The best creations come not from reinventing the wheel, but from integrating existing technologies in new and interesting ways. This is why when we saw the original Tech Reflect project, we realized that there was so much opportunity to improve upon it. With the increasing prevalence of IOT devices, home assistants like Google Home and Amazon Alexa, open-source and free to use APIs, and the decreasing cost of display technology, it has become possible to cheaply and easily create a piece of physical hardware for the home which can utilize the strengths of home assistants and cheap display technology, while minimizing their obtrusiveness on your life.

Group Members

  • Ethan Shry
  • Tony Sancho-Spore
  • Baihao Xu (Kevin)
  • Ellen Dai (TA)

Project Proposal


We hope to construct a proof-of-concept bathroom mirror which responds to user feedback. The mirror and GUI should be somewhat aesthetically pleasing. It should listen to the user and be able to convert what they ask for into a visual response displayed on-screen.

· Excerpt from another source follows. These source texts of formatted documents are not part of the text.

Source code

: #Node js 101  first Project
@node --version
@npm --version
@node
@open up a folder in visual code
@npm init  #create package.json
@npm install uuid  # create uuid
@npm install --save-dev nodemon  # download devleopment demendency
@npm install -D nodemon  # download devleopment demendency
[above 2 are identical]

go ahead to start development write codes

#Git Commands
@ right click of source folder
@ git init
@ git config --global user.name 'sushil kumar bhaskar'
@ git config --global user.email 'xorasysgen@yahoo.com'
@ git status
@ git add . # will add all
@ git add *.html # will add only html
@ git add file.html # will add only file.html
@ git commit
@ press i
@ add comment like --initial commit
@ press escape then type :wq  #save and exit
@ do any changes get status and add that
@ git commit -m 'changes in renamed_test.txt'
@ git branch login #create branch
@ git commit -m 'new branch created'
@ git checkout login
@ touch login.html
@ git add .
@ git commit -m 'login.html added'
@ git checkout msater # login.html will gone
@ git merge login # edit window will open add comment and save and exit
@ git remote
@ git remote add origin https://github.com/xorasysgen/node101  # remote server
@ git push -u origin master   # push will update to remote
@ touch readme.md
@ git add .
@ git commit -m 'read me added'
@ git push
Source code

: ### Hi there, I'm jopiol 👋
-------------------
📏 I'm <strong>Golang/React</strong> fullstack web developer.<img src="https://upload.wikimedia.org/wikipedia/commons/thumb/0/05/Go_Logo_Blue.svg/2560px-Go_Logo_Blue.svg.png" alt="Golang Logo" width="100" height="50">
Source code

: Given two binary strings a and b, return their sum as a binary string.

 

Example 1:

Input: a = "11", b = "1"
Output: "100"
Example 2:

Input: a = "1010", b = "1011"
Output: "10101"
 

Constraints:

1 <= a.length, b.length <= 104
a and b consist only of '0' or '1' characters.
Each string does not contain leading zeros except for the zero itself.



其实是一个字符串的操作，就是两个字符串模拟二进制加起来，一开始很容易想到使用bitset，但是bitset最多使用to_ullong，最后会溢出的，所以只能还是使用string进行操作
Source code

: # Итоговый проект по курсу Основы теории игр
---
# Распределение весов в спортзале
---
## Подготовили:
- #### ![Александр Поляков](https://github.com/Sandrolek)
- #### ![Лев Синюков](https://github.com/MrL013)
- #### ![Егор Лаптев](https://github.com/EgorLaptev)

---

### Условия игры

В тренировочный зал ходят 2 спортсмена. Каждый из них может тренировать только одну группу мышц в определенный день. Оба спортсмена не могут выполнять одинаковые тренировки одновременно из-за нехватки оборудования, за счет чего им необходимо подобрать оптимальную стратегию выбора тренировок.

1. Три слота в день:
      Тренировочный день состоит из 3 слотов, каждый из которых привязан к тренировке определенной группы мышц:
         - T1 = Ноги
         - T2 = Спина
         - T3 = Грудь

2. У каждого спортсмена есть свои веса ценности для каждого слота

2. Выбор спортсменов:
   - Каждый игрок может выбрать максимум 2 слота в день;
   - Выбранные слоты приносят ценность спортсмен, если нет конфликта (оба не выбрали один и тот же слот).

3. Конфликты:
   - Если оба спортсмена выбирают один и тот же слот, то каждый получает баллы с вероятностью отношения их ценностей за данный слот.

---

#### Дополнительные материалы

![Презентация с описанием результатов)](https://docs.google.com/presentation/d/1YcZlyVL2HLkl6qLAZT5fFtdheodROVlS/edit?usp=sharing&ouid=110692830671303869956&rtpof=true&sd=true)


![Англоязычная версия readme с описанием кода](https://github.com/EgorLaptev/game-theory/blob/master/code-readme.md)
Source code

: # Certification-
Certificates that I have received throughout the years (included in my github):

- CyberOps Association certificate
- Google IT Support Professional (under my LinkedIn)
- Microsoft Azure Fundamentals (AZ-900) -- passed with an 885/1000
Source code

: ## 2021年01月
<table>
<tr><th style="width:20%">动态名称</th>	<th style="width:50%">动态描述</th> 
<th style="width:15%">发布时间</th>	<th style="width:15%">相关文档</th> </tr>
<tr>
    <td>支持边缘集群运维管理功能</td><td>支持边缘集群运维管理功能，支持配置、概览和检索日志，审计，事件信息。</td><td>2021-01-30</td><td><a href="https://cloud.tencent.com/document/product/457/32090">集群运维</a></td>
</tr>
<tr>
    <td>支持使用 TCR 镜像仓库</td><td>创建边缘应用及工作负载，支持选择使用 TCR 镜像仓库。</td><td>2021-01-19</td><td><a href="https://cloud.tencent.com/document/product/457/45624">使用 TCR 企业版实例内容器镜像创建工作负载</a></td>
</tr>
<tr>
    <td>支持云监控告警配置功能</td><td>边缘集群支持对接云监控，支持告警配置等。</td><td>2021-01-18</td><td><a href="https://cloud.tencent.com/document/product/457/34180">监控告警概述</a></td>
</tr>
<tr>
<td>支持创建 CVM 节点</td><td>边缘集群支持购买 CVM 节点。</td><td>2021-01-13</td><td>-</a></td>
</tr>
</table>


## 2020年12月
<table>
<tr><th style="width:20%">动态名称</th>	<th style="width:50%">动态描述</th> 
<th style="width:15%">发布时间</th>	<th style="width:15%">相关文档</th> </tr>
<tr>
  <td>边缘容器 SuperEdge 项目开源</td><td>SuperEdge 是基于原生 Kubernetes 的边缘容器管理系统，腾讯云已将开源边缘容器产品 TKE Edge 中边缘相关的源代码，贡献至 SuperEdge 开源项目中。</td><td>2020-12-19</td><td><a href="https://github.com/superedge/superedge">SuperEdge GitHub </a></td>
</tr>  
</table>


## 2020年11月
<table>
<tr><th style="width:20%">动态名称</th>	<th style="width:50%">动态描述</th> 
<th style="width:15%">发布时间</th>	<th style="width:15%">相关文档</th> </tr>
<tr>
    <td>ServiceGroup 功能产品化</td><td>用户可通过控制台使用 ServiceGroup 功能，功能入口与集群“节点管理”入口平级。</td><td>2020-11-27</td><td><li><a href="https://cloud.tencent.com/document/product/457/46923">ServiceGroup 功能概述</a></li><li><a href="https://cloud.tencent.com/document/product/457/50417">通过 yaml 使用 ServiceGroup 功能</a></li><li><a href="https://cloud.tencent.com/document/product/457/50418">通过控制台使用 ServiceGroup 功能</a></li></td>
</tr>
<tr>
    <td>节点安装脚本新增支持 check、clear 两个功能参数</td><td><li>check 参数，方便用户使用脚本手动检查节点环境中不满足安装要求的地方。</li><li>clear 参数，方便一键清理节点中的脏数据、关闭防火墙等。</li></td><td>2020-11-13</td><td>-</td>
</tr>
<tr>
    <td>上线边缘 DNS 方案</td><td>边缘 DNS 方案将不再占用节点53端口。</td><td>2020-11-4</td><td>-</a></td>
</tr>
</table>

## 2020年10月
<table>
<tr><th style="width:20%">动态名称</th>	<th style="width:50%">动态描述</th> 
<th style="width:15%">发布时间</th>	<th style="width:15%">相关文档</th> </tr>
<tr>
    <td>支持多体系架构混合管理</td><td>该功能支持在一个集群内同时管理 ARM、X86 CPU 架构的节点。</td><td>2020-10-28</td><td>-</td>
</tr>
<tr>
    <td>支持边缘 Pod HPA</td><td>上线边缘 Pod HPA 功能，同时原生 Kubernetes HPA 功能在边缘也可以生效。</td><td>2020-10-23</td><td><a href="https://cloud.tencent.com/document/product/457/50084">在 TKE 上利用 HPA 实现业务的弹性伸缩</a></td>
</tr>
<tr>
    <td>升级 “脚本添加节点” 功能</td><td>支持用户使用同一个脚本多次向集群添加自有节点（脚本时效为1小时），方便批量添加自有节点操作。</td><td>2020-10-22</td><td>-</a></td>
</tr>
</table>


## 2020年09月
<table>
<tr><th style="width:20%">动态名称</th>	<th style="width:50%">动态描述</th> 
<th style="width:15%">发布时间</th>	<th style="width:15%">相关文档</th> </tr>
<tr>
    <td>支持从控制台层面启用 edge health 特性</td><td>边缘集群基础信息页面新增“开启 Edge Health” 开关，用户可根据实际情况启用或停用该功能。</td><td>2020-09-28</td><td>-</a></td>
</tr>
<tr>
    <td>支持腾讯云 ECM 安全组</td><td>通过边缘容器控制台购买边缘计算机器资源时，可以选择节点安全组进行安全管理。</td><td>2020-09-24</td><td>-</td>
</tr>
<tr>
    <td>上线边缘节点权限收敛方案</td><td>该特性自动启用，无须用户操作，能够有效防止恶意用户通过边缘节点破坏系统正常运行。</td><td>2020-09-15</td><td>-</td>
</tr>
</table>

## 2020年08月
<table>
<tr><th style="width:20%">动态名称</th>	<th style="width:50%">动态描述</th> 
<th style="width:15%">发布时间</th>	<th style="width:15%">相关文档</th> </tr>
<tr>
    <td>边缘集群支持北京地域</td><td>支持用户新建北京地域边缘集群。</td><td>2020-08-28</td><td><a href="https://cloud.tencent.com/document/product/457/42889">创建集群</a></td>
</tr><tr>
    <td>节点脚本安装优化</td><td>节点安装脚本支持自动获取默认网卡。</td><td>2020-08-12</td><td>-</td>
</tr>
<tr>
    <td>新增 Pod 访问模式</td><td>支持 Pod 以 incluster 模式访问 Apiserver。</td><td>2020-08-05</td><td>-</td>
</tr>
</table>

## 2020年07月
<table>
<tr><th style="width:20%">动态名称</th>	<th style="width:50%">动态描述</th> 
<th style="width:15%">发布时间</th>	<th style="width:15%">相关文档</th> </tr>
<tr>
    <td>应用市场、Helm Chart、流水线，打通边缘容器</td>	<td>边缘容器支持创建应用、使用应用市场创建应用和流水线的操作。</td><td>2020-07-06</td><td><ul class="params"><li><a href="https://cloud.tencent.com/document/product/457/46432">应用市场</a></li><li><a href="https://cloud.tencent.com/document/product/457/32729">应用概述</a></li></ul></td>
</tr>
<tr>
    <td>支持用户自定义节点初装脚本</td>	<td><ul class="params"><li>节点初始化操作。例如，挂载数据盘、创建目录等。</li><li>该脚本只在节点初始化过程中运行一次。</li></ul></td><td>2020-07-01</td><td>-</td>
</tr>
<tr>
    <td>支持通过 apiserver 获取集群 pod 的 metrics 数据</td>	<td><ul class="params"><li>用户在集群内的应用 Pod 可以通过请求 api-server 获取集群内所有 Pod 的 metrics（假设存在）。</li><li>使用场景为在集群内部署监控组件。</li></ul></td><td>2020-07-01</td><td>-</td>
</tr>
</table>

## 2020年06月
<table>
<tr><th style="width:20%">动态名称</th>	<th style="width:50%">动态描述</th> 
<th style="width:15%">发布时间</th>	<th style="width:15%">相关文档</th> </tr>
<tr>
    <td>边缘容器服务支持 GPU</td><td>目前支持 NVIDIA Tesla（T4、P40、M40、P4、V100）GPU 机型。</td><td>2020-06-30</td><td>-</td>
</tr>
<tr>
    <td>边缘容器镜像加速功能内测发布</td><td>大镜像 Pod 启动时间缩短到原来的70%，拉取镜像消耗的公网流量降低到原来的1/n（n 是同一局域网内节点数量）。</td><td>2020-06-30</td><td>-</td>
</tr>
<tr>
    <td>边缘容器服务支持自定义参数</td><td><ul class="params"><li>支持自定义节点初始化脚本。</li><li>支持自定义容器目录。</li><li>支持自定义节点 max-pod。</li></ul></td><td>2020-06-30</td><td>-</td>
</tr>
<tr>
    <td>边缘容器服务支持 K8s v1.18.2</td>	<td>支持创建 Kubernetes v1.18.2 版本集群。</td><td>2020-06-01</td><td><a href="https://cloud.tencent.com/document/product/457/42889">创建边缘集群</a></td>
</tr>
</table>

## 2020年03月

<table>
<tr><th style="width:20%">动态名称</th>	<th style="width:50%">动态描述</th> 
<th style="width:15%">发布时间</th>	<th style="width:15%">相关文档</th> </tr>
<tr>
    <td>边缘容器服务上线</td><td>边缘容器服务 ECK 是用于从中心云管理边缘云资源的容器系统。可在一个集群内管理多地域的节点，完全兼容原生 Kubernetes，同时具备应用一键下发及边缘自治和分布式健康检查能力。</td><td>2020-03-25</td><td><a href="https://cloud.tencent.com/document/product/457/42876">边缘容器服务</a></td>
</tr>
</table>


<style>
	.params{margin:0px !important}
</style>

We hope to show that there is some novelty or value in integrating technology into everyday items like mirrors.


Due to the tools available to us, ensuring that the hardware is talking to the Python listener is talking to the GUI server will be somewhat logistically challenging, especially as we will be running code in several different programming languages.

The selection of which command to take when analyzing user speech will also be a nightmare should we decide to allow multiple different trigger commands. A simple solution would only look for exact string matches, but a more robust solution will require looking into.

Our current plan for the mirror is to 3D print the frame, which due to the lack of large printers available to us needs to be done in many pieces (>10), which will be potentially infeasible.

Additionally Kevin will need to become comfortable in Pug templating language and NodeJS.

Gantt Chart

GanttChartTRVoiceSpring2018.PNG Media:GanttChartTRVoiceSpring2018.PNG


21.5" Display: $65 @ Microcenter

Google AIY Voice Kit (Includes Speaker and Microphone): $10 @ Microcenter (DISCONTINUED)

Mirror: $50 @ Amazon (

Raspberry Pi 3: $35

Raspberry Pi NoIR Camera: $25

Arduino Mini: $10

LED Strip: About $25 for more than you need

3 spools Standard Breadboard-y wire (22 gauge): $15

Frame: $20ish for wood and screws

Paint: $5

Power Strip: $10

3D Printed Frame: $35 (approximately 1kg of PLA)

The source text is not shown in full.